The 10.6 million megawatt station, which is part financed by government green loans, is expected to provide Sandfire Resource’s DeGrussa mine with 80 per cent of its daytime energy needs and slash carbon emissions by 12,000 tonnes a year.
Construction work on what will be one of the world's largest integrated solar installations used to power a mine is due to begin in late July. Sandfire's chief operating officer Mike Spreadborough said the power station will reduce the mine's reliance on diesel fuel.
"By integrating diesel with solar power we're significantly saving, it's much cheaper than the historical costs of other fuels," he said.
"It's a double-whammy result in lowering energy costs with significant environmental benefits."

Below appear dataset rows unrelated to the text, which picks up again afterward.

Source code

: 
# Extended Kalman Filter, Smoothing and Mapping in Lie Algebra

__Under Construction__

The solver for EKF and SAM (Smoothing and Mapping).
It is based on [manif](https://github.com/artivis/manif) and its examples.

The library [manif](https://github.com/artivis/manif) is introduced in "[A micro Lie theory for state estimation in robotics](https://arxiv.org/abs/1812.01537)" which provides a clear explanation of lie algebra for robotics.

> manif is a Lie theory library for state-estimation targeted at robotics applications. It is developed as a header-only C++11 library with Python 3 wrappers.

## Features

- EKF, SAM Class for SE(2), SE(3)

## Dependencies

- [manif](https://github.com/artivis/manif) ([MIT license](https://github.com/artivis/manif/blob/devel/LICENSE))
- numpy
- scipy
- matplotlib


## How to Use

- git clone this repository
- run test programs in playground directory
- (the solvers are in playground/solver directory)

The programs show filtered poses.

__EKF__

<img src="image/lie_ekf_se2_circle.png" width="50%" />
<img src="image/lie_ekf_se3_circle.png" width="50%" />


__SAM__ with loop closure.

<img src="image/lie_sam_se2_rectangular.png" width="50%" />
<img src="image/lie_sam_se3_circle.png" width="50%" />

More than half the $40 million solar power and battery storage facility's cost was funded by federal government loans, with the Australian Renewable Energy Agency (ARENA) putting up nearly $21 million.
The federal government's other green lender, the Clean Energy Finance Corporation (CEFC), committed up to $15 million while French renewable energy firm Neon, which will own the power plant, made up most of the difference.
Details about the project follow the federal government's decision to redirect wind farm funding to bolster large scale solar projects.
The decision to direct the CEFC to pull funding for wind farms in favour of large-scale solar projects and new technologies drew criticism from the Greens, opposition and the Victorian state government.
ARENA was also instructed to refocus on larger scale solar and thermal energy products.
Sandfire's sprawling project will feature 34,080 solar panels spread over 20 hectares.
The company hopes the solar plant, which will be about 900km north-east of Perth, will set new benchmarks for mines around the world using renewable power.
The plant will be integrated with the mine's existing 19MW diesel-fired power station.
Mr Spreadborough acknowledged without government finance, the renewable energy project would have had trouble getting off the ground.
"It would be fair to say it would have been hard to get 100 per cent from normal commercial financing, that 50 per cent contribution was absolutely key," he said.
However he was adamant Sandfire didn't receive a free kick.
"CEFC and ARENA are expecting a return, with ARENA expecting to use the product to refund," he said.
Mr Spreadborough hoped once the solar farm proved successful, Sandfire would attract other financiers for future projects.